Vi chiedo un parere sulle opzioni, sappiamo dei rischi, se qualcuno ha esperienza al riguardo però vi aiuterebbe non poco. Grazie in anticipo.  
Inviato dal mio SM-J710F utilizzando Tapatalk

----------


## Enrico Larocca

> Buongiorno, si si vuole fare una cessione di azienda, ma non si vogliono passare debiti e crediti. Stavamo giusto cercando uno stratagemma per effettuare la vendita senza che i creditori possano rivalersi sull'acquirente.

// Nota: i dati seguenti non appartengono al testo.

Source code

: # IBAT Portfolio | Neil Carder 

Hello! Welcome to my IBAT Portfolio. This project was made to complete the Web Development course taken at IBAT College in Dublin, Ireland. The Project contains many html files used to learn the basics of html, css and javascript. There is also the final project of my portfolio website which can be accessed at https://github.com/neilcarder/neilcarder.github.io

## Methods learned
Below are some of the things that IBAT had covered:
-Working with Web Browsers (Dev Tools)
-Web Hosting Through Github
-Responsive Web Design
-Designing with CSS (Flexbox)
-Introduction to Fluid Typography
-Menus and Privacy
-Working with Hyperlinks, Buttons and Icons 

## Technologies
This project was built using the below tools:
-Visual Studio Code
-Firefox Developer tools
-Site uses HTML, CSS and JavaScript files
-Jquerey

  L'art. 2560 del codice civile stabisce che dei debiti relativi all'azienda ceduta ne risponde il cedente e il cessionario se questi risultano dai libri contabili. Ogni clausola che fissasse una diversa regolamentazione avrebbe efficacia solo tra le parti non verso i terzi. Questa condizione, vale anche nell'affitto d'azienda per giurisprudenza consolidata.

----------


## shailendra

> L'art. 2560 del codice civile stabisce che dei debiti relativi all'azienda ceduta ne risponde il cedente e il cessionario se questi risultano dai libri contabili. Ogni clausola che fissasse una diversa regolamentazione avrebbe efficacia solo tra le parti non verso i terzi. Questa condizione, vale anche nell'affitto d'azienda per giurisprudenza consolidata.

  Cosa si intende esattamente per libri contabili? Se la ditta è in contabilità semplificata i debiti verso banche e fornitori non sono evidenziati dalla contabilità....

----------